Experimental braking analysis

Uni-SoPros with a size scale of 0.8 were used to analyse the braking process. A high-speed camera was used to record the postures in a horizontal view. Since the tip of the main body and the top of the tank are relatively small deformation parts, we defined two vectors (Vector 1 and Vector 2) to mark its position and posture in the whole process. Simultaneously, according to these two vectors, we calculated the centroid of Uni-SoPro. Based on these vectors and centroid, the velocity and posture (tilting angle) of Uni-SoPro in the braking experiments were recorded and quantitatively analysed accordingly.

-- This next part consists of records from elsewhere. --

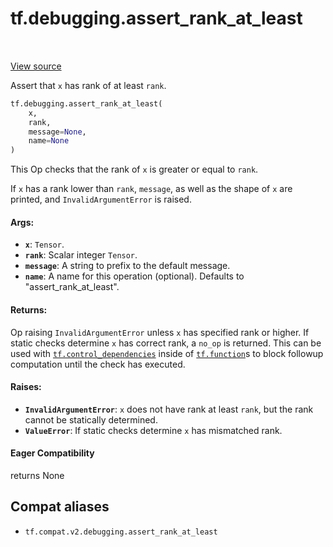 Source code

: <div itemscope itemtype="http://developers.google.com/ReferenceObject">
<meta itemprop="name" content="tf.debugging.assert_rank_at_least" />
<meta itemprop="path" content="Stable" />
</div>

# tf.debugging.assert_rank_at_least

<!-- Insert buttons and diff -->

<table class="tfo-notebook-buttons tfo-api" align="left">
</table>

<a target="_blank" href="/code/stable/tensorflow/python/ops/check_ops.py">View source</a>



Assert that `x` has rank of at least `rank`.

``` python
tf.debugging.assert_rank_at_least(
    x,
    rank,
    message=None,
    name=None
)
```



<!-- Placeholder for "Used in" -->

This Op checks that the rank of `x` is greater or equal to `rank`.

If `x` has a rank lower than `rank`, `message`, as well as the shape of `x`
are printed, and `InvalidArgumentError` is raised.

#### Args:


* <b>`x`</b>: `Tensor`.
* <b>`rank`</b>: Scalar integer `Tensor`.
* <b>`message`</b>: A string to prefix to the default message.
* <b>`name`</b>: A name for this operation (optional).  Defaults to
  "assert_rank_at_least".


#### Returns:

Op raising `InvalidArgumentError` unless `x` has specified rank or higher.
If static checks determine `x` has correct rank, a `no_op` is returned.
This can be used with <a href="../../tf/control_dependencies.md"><code>tf.control_dependencies</code></a> inside of <a href="../../tf/function.md"><code>tf.function</code></a>s
to block followup computation until the check has executed.




#### Raises:


* <b>`InvalidArgumentError`</b>: `x` does not have rank at least `rank`, but the rank
  cannot be statically determined.
* <b>`ValueError`</b>: If static checks determine `x` has mismatched rank.

#### Eager Compatibility
returns None



## Compat aliases

* `tf.compat.v2.debugging.assert_rank_at_least`

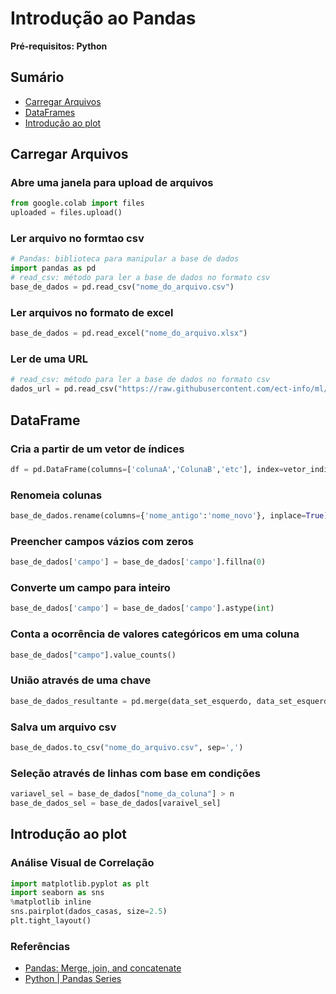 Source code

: # Introdução ao Pandas
**Pré-requisitos: Python** 

## Sumário 
* [Carregar Arquivos ](https://github.com/Natalnet/ModulosDeEstudo/blob/master/DataScience/readme.md#carregar-arquivos)
* [DataFrames](#dataframe)
* [Introdução ao plot](#introdu%C3%A7%C3%A3o-ao-plot)

## Carregar Arquivos 

### Abre uma janela para upload de arquivos 
```python
from google.colab import files
uploaded = files.upload()
``` 
### Ler arquivo no formtao csv 
```python
# Pandas: biblioteca para manipular a base de dados 
import pandas as pd 
# read_csv: método para ler a base de dados no formato csv
base_de_dados = pd.read_csv("nome_do_arquivo.csv")
```

### Ler arquivos no formato de excel 
```python
base_de_dados = pd.read_excel("nome_do_arquivo.xlsx")
``` 

### Ler de uma URL

```python 
# read_csv: método para ler a base de dados no formato csv 
dados_url = pd.read_csv("https://raw.githubusercontent.com/ect-info/ml/master/dados/base_de_dados.csv") 
```

## DataFrame
### Cria a partir de um vetor de índices 
```python
df = pd.DataFrame(columns=['colunaA','ColunaB','etc'], index=vetor_indices )
```
### Renomeia colunas 
```python
base_de_dados.rename(columns={'nome_antigo':'nome_novo'}, inplace=True)
``` 

### Preencher campos vázios com zeros
```python
base_de_dados['campo'] = base_de_dados['campo'].fillna(0)
```

### Converte um campo para inteiro
```python
base_de_dados['campo'] = base_de_dados['campo'].astype(int) 
``` 

### Conta a ocorrência de valores categóricos em uma coluna 
```python
base_de_dados["campo"].value_counts()
```

### União através de uma chave
```python
base_de_dados_resultante = pd.merge(data_set_esquerdo, data_set_esquerdo, on='nome_da_coluna')
```

### Salva um arquivo csv 
```python
base_de_dados.to_csv("nome_do_arquivo.csv", sep=',')
```

### Seleção através de linhas com base em condições 
```python
variavel_sel = base_de_dados["nome_da_coluna"] > n 
base_de_dados_sel = base_de_dados[varaivel_sel] 
``` 


## Introdução ao plot 

### Análise Visual de Correlação 

```python 
import matplotlib.pyplot as plt
import seaborn as sns
%matplotlib inline
sns.pairplot(dados_casas, size=2.5)
plt.tight_layout()
``` 

### Referências
* [Pandas: Merge, join, and concatenate](https://pandas.pydata.org/pandas-docs/stable/user_guide/merging.html)  
* [Python | Pandas Series](https://www.geeksforgeeks.org/python-pandas-series/#Basics)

Computational fluid dynamics analysis

To comprehend and illustrate the braking mechanisms of Uni-SoPros, the commercial software Ansys Fluent (ANSYS, Inc., USA) is utilised for computational fluid dynamics (CFD) simulations to quantitatively analyse its hydrodynamics with a specifically constructed model. By utilising a CFD method, we calculated its hydrodynamic drag and energy transfer during the whole moving process. Specifically, a six-degree-of-freedom (6-DOF) model was employed to compute and analyse the kinetic characterisations of Uni-SoPro. In this model, the magnetically/hydrodynamically induced deformation of Uni-SoPro was ignored, the whole body was considered rigid. However, the elastic effect was still considered in the load conditions. The mass, moment of inertia, magnetic moment, and Marangoni force in each motion state were defined in the user-defined functions (UDF). The commercial post-processing software Tecplot 360 (Tecplot, Inc., USA) was utilised for statistical analysis and visualisation of the data. Detailed settings are shown in Supplementary Note 6.

Finite element analysis

To model the Marangoni effect upon fuel delivery, the fluid interface feature of the free surface (the surface tension was defined as a function of the surfactant concentration) was added to a laminar flow whose initial velocity field was defined as zero. Free tetrahedral elements were employed using a commercial program (COMSOL Multiphysics 5.6) with customised moving meshes to ensure computational accuracy and convergence. Simultaneously, a two-dimensional FEA liquid-solid coupling model was constructed to simulate the flow field of each sized Uni-SoPro at its peak speed. The detailed modelling process and results are shown in Supplementary Fig. 17 and Supplementary Note 4.

Brief overview of kinematic performance

To compare the kinetic performance fairly, their peak relative speed, peak relative acceleration, and comprehensive kinematic performance index of the soft propulsor with various animals and robots were calculated, as shown in Supplementary Table 1. In addition, the detailed setups and supporting designs of various scenarios for Uni-SoPro propulsion and demonstrations and other relevant information are depicted in Supplementary Methods.